>So, is there a new paradigm shift going on in the way agencies acquire business?
From all the research I’ve done and advertising books I’ve read, I’ve noticed there’s a shift in the way ad agencies acquire new business. Remember the way business was previously acquired in the “MadMen” hay-days? Typically an agency would meet with a prospective client, gather in a room, pull out slides/charts and other creative graphics and “pitch” an idea. The goal of the idea is more or less the same idea as it is today, but the method of presenting is different. The agency prances in the room, exchanges pleasantries, and presents their idea without the client saying much. 6 or 7 agencies “pitch” different ideas to the prospect, and after all agencies have had their chance to pitch their ideas, the client decides who’s best and they move forward. Ever been in a meeting, that you dont want to be in because the content is so hidious you can only think about what you’re going to be doing later in the evening? Yeah, the old way of conducting “pitches” was something like that.

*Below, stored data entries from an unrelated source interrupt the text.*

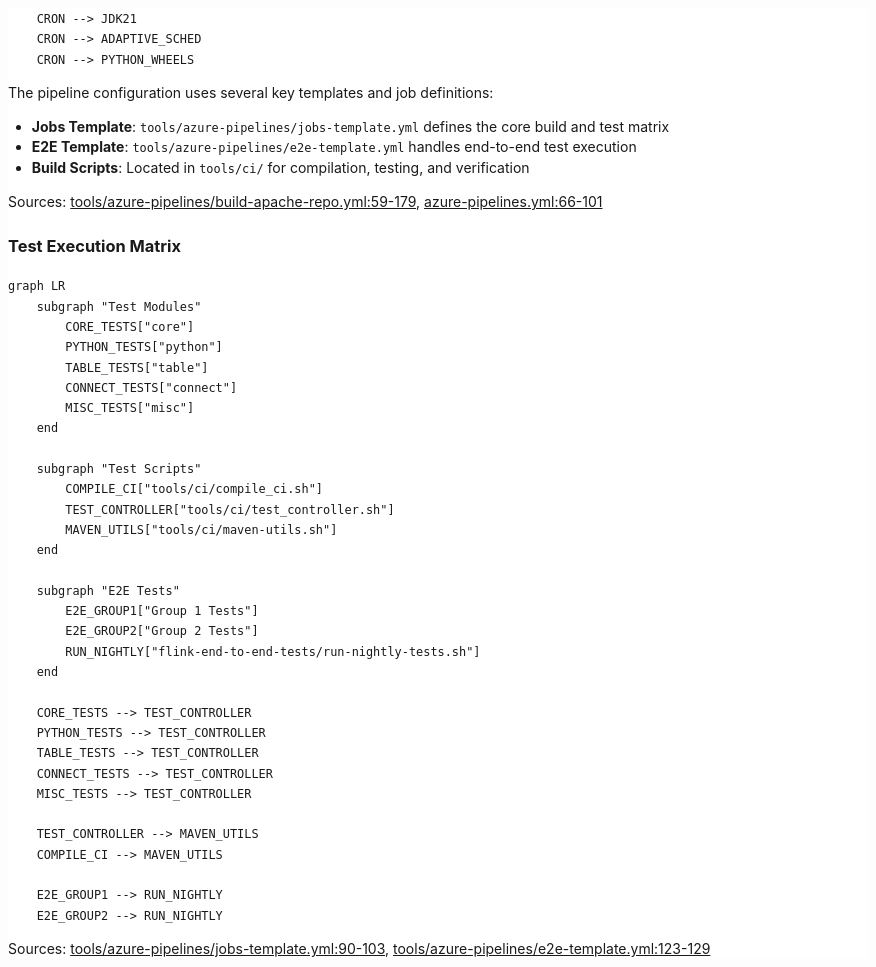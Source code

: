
 ```mermaid
    CRON --> JDK21
    CRON --> ADAPTIVE_SCHED
    CRON --> PYTHON_WHEELS
```

The pipeline configuration uses several key templates and job definitions:

- **Jobs Template**: `tools/azure-pipelines/jobs-template.yml` defines the core build and test matrix
- **E2E Template**: `tools/azure-pipelines/e2e-template.yml` handles end-to-end test execution
- **Build Scripts**: Located in `tools/ci/` for compilation, testing, and verification

Sources: [tools/azure-pipelines/build-apache-repo.yml:59-179](), [azure-pipelines.yml:66-101]()

### Test Execution Matrix

```mermaid
graph LR
    subgraph "Test Modules"
        CORE_TESTS["core"]
        PYTHON_TESTS["python"] 
        TABLE_TESTS["table"]
        CONNECT_TESTS["connect"]
        MISC_TESTS["misc"]
    end
    
    subgraph "Test Scripts"
        COMPILE_CI["tools/ci/compile_ci.sh"]
        TEST_CONTROLLER["tools/ci/test_controller.sh"]
        MAVEN_UTILS["tools/ci/maven-utils.sh"]
    end
    
    subgraph "E2E Tests"
        E2E_GROUP1["Group 1 Tests"]
        E2E_GROUP2["Group 2 Tests"]
        RUN_NIGHTLY["flink-end-to-end-tests/run-nightly-tests.sh"]
    end
    
    CORE_TESTS --> TEST_CONTROLLER
    PYTHON_TESTS --> TEST_CONTROLLER
    TABLE_TESTS --> TEST_CONTROLLER
    CONNECT_TESTS --> TEST_CONTROLLER
    MISC_TESTS --> TEST_CONTROLLER
    
    TEST_CONTROLLER --> MAVEN_UTILS
    COMPILE_CI --> MAVEN_UTILS
    
    E2E_GROUP1 --> RUN_NIGHTLY
    E2E_GROUP2 --> RUN_NIGHTLY
```

Sources: [tools/azure-pipelines/jobs-template.yml:90-103](), [tools/azure-pipelines/e2e-template.yml:123-129]()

Today, new business is gained through relationships. The agency must know the business drivers of the client, make assumptions about the prospect’s business challenges, and “pitch” an idea to eliminate the assumed challenges. Only the “pitch” doesn’t have to be a presentation. Depending on the way the client likes to hold meetings, and strategize new concepts, the “pitch” is more of an informal discussion, or a “strategy session”. Think of a marriage. No-one gets married after the first date. Instead you work on the relationship, check compatibility, then get her to the alter, pop that ring on her finger before she changes her mind. Same methodology holds true in today’s advertising space.